- [EXERCISE BRIEF]
Below are the records. Gather each line that holds "blockquote".

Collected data
********************

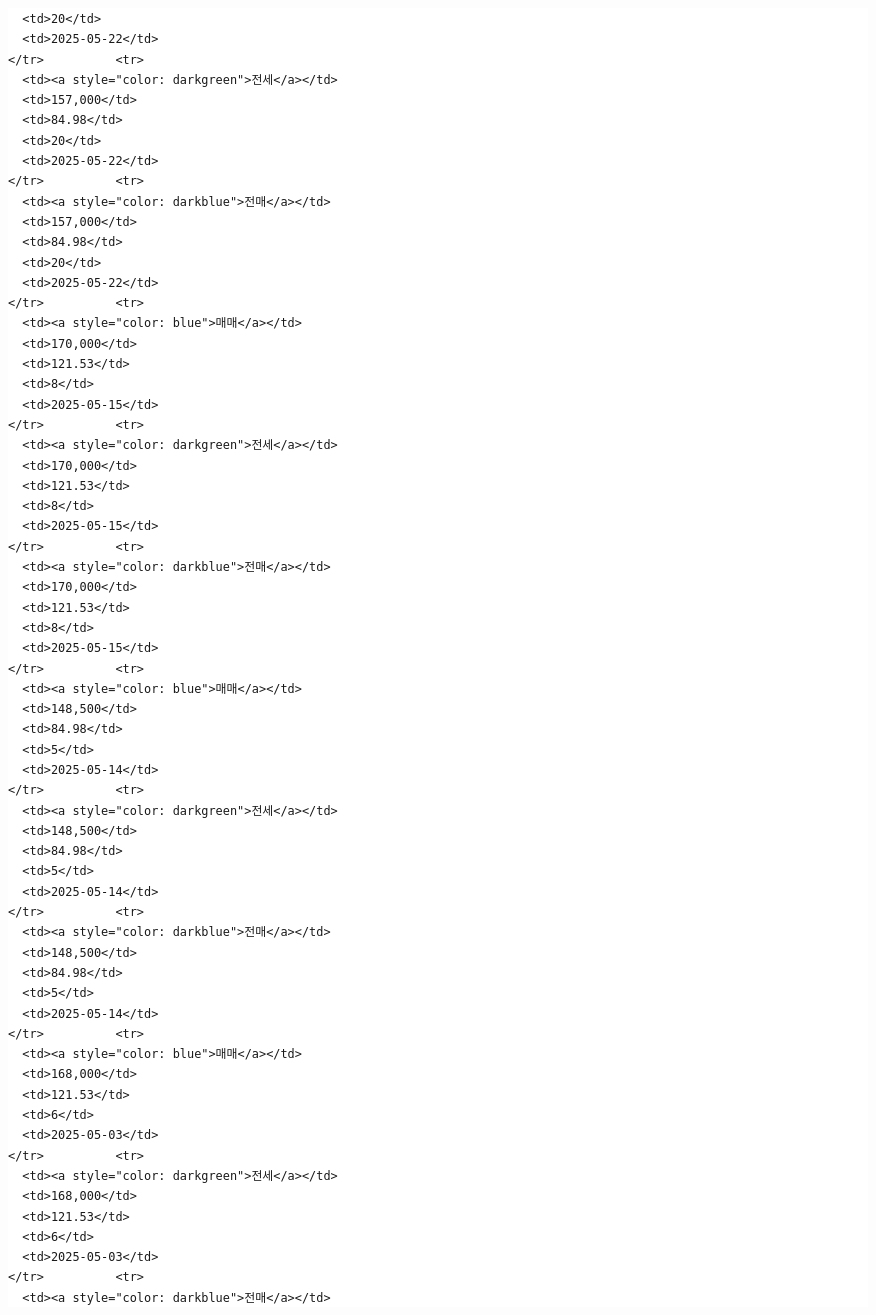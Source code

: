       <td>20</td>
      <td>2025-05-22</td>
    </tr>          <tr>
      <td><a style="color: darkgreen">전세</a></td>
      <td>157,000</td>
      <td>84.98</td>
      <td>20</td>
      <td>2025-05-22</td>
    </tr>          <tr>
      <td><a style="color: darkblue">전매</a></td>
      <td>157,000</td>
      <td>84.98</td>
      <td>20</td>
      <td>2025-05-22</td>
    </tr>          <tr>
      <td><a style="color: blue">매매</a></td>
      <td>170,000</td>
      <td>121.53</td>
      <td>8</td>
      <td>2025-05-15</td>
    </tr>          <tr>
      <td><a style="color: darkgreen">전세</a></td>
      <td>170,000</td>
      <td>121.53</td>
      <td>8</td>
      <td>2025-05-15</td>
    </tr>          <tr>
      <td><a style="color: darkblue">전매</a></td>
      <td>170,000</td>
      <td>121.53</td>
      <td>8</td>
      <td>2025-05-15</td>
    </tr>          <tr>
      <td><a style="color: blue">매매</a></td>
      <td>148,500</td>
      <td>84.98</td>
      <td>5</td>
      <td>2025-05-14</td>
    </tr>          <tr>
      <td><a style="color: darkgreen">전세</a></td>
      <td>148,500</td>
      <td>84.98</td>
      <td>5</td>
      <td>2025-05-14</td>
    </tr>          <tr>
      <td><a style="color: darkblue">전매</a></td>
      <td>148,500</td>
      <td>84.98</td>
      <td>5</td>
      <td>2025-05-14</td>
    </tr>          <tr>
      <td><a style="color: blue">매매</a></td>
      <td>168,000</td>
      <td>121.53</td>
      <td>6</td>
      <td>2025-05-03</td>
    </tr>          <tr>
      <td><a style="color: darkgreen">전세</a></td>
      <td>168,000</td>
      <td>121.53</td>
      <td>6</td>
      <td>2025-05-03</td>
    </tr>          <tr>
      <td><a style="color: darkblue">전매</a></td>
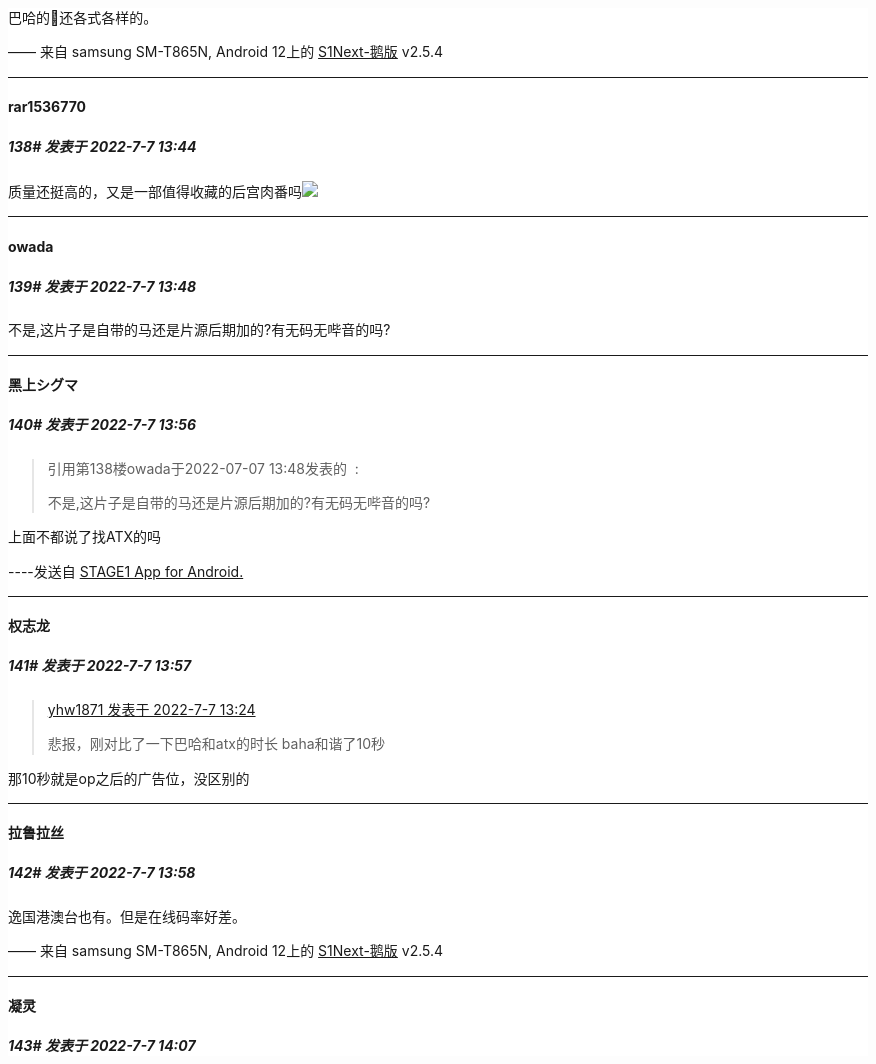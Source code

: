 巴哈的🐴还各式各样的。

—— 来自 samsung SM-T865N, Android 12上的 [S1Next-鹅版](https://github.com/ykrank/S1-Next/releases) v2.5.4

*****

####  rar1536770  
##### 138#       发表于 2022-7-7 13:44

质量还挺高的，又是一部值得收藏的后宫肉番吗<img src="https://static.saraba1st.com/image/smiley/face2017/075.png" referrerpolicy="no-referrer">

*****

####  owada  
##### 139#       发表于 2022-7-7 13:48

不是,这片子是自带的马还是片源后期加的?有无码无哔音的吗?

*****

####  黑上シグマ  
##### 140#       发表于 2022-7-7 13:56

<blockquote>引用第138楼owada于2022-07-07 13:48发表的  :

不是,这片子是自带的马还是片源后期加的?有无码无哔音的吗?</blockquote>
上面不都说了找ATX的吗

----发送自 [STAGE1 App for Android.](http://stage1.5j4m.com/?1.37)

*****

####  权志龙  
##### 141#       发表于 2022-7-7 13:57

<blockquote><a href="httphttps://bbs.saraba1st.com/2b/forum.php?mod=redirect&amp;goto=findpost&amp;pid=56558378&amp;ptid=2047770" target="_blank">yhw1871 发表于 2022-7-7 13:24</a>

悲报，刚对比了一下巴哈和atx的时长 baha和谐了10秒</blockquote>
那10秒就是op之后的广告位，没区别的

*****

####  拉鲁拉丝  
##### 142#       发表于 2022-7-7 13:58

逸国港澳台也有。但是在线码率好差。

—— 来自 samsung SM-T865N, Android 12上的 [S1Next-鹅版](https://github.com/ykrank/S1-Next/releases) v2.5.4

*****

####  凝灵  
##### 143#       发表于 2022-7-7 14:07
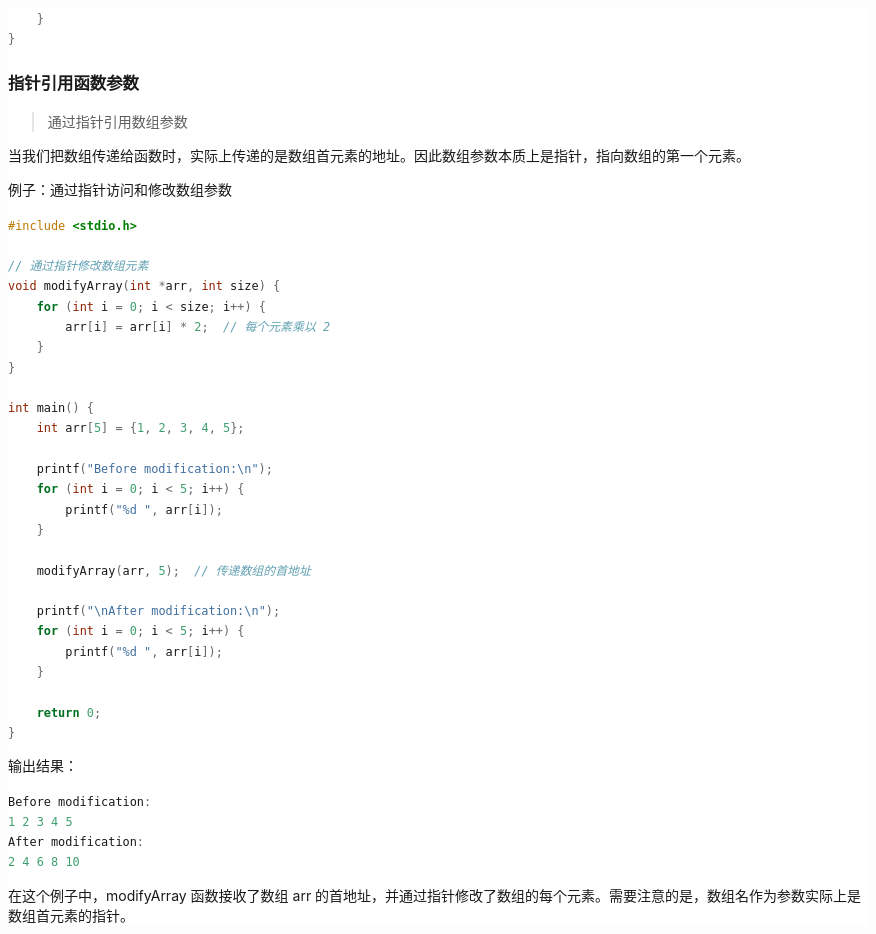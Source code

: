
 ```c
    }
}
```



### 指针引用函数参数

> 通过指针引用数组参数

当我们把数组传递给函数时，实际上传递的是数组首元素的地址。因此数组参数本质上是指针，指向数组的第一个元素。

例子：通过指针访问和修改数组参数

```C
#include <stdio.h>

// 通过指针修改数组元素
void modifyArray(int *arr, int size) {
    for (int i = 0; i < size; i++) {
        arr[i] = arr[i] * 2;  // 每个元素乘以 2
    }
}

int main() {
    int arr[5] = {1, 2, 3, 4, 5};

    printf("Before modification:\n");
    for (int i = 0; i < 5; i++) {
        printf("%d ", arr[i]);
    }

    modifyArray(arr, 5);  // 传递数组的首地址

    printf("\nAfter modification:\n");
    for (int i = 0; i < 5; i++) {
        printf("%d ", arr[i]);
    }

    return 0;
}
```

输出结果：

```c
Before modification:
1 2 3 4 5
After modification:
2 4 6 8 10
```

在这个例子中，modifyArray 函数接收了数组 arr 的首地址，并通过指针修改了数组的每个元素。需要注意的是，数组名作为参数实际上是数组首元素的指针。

********************

- [THE COMPLETED TASK]
<blockquote>引用第138楼owada于2022-07-07 13:48发表的  :
不是,这片子是自带的马还是片源后期加的?有无码无哔音的吗?</blockquote>
<blockquote><a href="httphttps://bbs.saraba1st.com/2b/forum.php?mod=redirect&amp;goto=findpost&amp;pid=56558378&amp;ptid=2047770" target="_blank">yhw1871 发表于 2022-7-7 13:24</a>
悲报，刚对比了一下巴哈和atx的时长 baha和谐了10秒</blockquote>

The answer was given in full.